**Aim of the exercise:** Please return the lines below verbatim, beginning at the one that has "Now that you’ve" and stopping after the one that has "Bring in predictions", and add no other lines.

[Stored data]
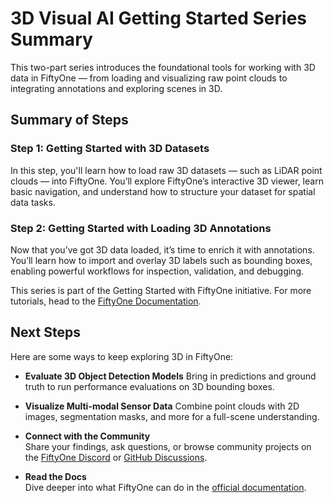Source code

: # 3D Visual AI Getting Started Series Summary
This two-part series introduces the foundational tools for working with 3D data in FiftyOne — from loading and visualizing raw point clouds to integrating annotations and exploring scenes in 3D.

## Summary of Steps
### Step 1: Getting Started with 3D Datasets
In this step, you'll learn how to load raw 3D datasets — such as LiDAR point clouds — into FiftyOne. You’ll explore FiftyOne’s interactive 3D viewer, learn basic navigation, and understand how to structure your dataset for spatial data tasks.

### Step 2: Getting Started with Loading 3D Annotations
Now that you’ve got 3D data loaded, it’s time to enrich it with annotations. You’ll learn how to import and overlay 3D labels such as bounding boxes, enabling powerful workflows for inspection, validation, and debugging.

This series is part of the Getting Started with FiftyOne initiative. For more tutorials, head to the [FiftyOne Documentation](https://docs.voxel51.com/).

## Next Steps
Here are some ways to keep exploring 3D in FiftyOne:

-   **Evaluate 3D Object Detection Models**
    Bring in predictions and ground truth to run performance evaluations on 3D bounding boxes.

-   **Visualize Multi-modal Sensor Data**
    Combine point clouds with 2D images, segmentation masks, and more for a full-scene understanding.

-   **Connect with the Community**  
    Share your findings, ask questions, or browse community projects on the
    [FiftyOne Discord](https://community.voxel51.com) or
    [GitHub Discussions](https://tbd.com).

-   **Read the Docs**  
    Dive deeper into what FiftyOne can do in the
    [official documentation](https://docs.voxel51.com/).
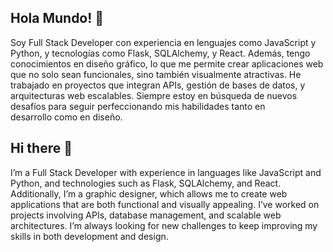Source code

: ## Hola Mundo! 👋

Soy Full Stack Developer con experiencia en lenguajes como JavaScript y Python, y tecnologías como Flask, SQLAlchemy, y React. Además, tengo conocimientos en diseño gráfico, lo que me permite crear aplicaciones web que no solo sean funcionales, sino también visualmente atractivas. He trabajado en proyectos que integran APIs, gestión de bases de datos, y arquitecturas web escalables. Siempre estoy en búsqueda de nuevos desafíos para seguir perfeccionando mis habilidades tanto en desarrollo como en diseño.

## Hi there 👋

I’m a Full Stack Developer with experience in languages like JavaScript and Python, and technologies such as Flask, SQLAlchemy, and React. Additionally, I’m a graphic designer, which allows me to create web applications that are both functional and visually appealing. I’ve worked on projects involving APIs, database management, and scalable web architectures. I’m always looking for new challenges to keep improving my skills in both development and design.

<!--
**NataliaIacono/NataliaIacono** is a ✨ _special_ ✨ repository because its `README.md` (this file) appears on your GitHub profile.

Here are some ideas to get you started:

- 🔭 I’m currently working on ...
- 🌱 I’m currently learning ...
- 👯 I’m looking to collaborate on ...
- 🤔 I’m looking for help with ...
- 💬 Ask me about ...
- 📫 How to reach me: ...
- 😄 Pronouns: ...
- ⚡ Fun fact: ...
-->
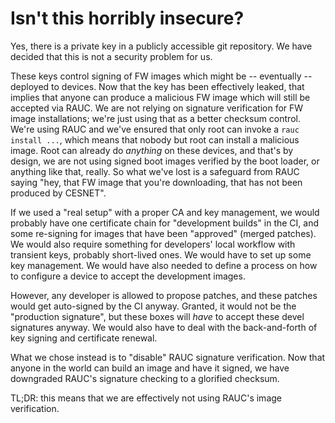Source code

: # Isn't this horribly insecure?

Yes, there is a private key in a publicly accessible git repository.
We have decided that this is not a security problem for us.

These keys control signing of FW images which might be -- eventually -- deployed to devices.
Now that the key has been effectively leaked, that implies that anyone can produce a malicious FW image which will still be accepted via RAUC.
We are not relying on signature verification for FW image installations; we're just using that as a better checksum control.
We're using RAUC and we've ensured that only root can invoke a `rauc install ...`, which means that nobody but root can install a malicious image.
Root can already do *anything* on these devices, and that's by design, we are not using signed boot images verified by the boot loader, or anything like that, really.
So what we've lost is a safeguard from RAUC saying "hey, that FW image that you're downloading, that has not been produced by CESNET".

If we used a "real setup" with a proper CA and key management, we would probably have one certificate chain for "development builds" in the CI, and some re-signing for images that have been "approved" (merged patches).
We would also require something for developers' local workflow with transient keys, probably short-lived ones.
We would have to set up some key management.
We would have also needed to define a process on how to configure a device to accept the development images.

However, any developer is allowed to propose patches, and these patches would get auto-signed by the CI anyway.
Granted, it would not be the "production signature", but these boxes will *have* to accept these devel signatures anyway.
We would also have to deal with the back-and-forth of key signing and certificate renewal.

What we chose instead is to "disable" RAUC signature verification.
Now that anyone in the world can build an image and have it signed, we have downgraded RAUC's signature checking to a glorified checksum.

TL;DR: this means that we are effectively not using RAUC's image verification.
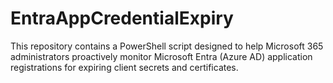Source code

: # EntraAppCredentialExpiry
This repository contains a PowerShell script designed to help Microsoft 365 administrators proactively monitor Microsoft Entra (Azure AD) application registrations for expiring client secrets and certificates.
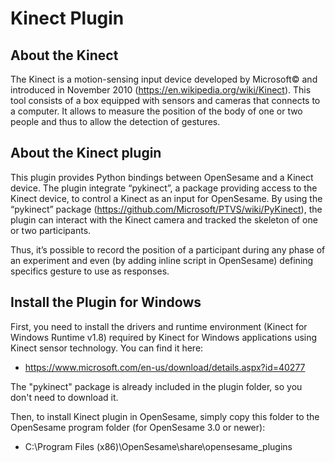 # Kinect Plugin


## About the Kinect

The Kinect is a motion-sensing input device developed by Microsoft© and introduced in November 2010 (https://en.wikipedia.org/wiki/Kinect). This tool consists of a box equipped with sensors and cameras that connects to a computer. It allows to measure the position of the body of one or two people and thus to allow the detection of gestures.


## About the Kinect plugin

This plugin provides Python bindings between OpenSesame and a Kinect device. The plugin integrate “pykinect”, a package providing access to the Kinect device, to control a Kinect as an input for OpenSesame. By using the “pykinect” package (https://github.com/Microsoft/PTVS/wiki/PyKinect), the plugin can interact with the Kinect camera and tracked the skeleton of one or two participants.

Thus, it’s possible to record the position of a participant during any phase of an experiment and even (by adding inline script in OpenSesame) defining specifics gesture to use as responses.




## Install the Plugin for Windows

First, you need to install the drivers and runtime environment (Kinect for Windows Runtime v1.8) required by Kinect for Windows applications using Kinect sensor technology. You can find it here:
- <https://www.microsoft.com/en-us/download/details.aspx?id=40277>

The "pykinect" package is already included in the plugin folder, so you don't need to download it.

Then, to install Kinect plugin in OpenSesame, simply copy this folder to the OpenSesame program folder (for OpenSesame 3.0 or newer):
- C:\Program Files (x86)\OpenSesame\share\opensesame_plugins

**Solved problem:**
Now that you’ve got 3D data loaded, it’s time to enrich it with annotations. You’ll learn how to import and overlay 3D labels such as bounding boxes, enabling powerful workflows for inspection, validation, and debugging.

This series is part of the Getting Started with FiftyOne initiative. For more tutorials, head to the [FiftyOne Documentation](https://docs.voxel51.com/).

## Next Steps
Here are some ways to keep exploring 3D in FiftyOne:

-   **Evaluate 3D Object Detection Models**
    Bring in predictions and ground truth to run performance evaluations on 3D bounding boxes.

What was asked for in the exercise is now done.